#### What is needed
Reproduce the records below exactly, with nothing altered.
*** Information shown ***
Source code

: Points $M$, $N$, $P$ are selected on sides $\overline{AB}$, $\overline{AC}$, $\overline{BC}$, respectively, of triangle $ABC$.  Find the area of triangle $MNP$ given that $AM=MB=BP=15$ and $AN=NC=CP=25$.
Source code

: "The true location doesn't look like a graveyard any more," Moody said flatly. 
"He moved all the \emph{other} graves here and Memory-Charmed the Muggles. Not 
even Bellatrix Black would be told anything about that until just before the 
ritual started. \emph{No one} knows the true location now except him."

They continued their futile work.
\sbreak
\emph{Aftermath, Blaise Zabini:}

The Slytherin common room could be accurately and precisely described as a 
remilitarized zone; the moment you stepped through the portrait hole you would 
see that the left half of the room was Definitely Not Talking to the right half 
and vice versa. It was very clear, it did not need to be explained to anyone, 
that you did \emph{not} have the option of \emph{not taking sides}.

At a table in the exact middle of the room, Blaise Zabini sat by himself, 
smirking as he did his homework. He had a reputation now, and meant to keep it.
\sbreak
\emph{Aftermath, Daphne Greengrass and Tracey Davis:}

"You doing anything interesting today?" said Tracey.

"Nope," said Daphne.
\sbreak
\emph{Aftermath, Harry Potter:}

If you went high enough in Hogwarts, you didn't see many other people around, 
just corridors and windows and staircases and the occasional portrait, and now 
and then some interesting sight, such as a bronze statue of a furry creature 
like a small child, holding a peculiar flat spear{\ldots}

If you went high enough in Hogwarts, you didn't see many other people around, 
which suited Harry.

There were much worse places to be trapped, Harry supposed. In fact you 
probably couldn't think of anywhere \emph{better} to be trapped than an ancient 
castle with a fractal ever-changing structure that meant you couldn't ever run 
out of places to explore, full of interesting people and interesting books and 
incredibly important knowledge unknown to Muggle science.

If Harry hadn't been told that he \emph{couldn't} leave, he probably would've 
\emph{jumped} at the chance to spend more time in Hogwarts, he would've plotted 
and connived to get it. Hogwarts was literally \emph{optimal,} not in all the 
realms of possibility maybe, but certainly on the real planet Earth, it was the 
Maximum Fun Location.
***
#### Exercise result
Source code

: Points $M$, $N$, $P$ are selected on sides $\overline{AB}$, $\overline{AC}$, $\overline{BC}$, respectively, of triangle $ABC$.  Find the area of triangle $MNP$ given that $AM=MB=BP=15$ and $AN=NC=CP=25$.
Source code

: "The true location doesn't look like a graveyard any more," Moody said flatly. 
"He moved all the \emph{other} graves here and Memory-Charmed the Muggles. Not 
even Bellatrix Black would be told anything about that until just before the 
ritual started. \emph{No one} knows the true location now except him."

They continued their futile work.
\sbreak
\emph{Aftermath, Blaise Zabini:}

The Slytherin common room could be accurately and precisely described as a 
remilitarized zone; the moment you stepped through the portrait hole you would 
see that the left half of the room was Definitely Not Talking to the right half 
and vice versa. It was very clear, it did not need to be explained to anyone, 
that you did \emph{not} have the option of \emph{not taking sides}.

At a table in the exact middle of the room, Blaise Zabini sat by himself, 
smirking as he did his homework. He had a reputation now, and meant to keep it.
\sbreak
\emph{Aftermath, Daphne Greengrass and Tracey Davis:}

"You doing anything interesting today?" said Tracey.

"Nope," said Daphne.
\sbreak
\emph{Aftermath, Harry Potter:}

If you went high enough in Hogwarts, you didn't see many other people around, 
just corridors and windows and staircases and the occasional portrait, and now 
and then some interesting sight, such as a bronze statue of a furry creature 
like a small child, holding a peculiar flat spear{\ldots}

If you went high enough in Hogwarts, you didn't see many other people around, 
which suited Harry.

There were much worse places to be trapped, Harry supposed. In fact you 
probably couldn't think of anywhere \emph{better} to be trapped than an ancient 
castle with a fractal ever-changing structure that meant you couldn't ever run 
out of places to explore, full of interesting people and interesting books and 
incredibly important knowledge unknown to Muggle science.

If Harry hadn't been told that he \emph{couldn't} leave, he probably would've 
\emph{jumped} at the chance to spend more time in Hogwarts, he would've plotted 
and connived to get it. Hogwarts was literally \emph{optimal,} not in all the 
realms of possibility maybe, but certainly on the real planet Earth, it was the 
Maximum Fun Location.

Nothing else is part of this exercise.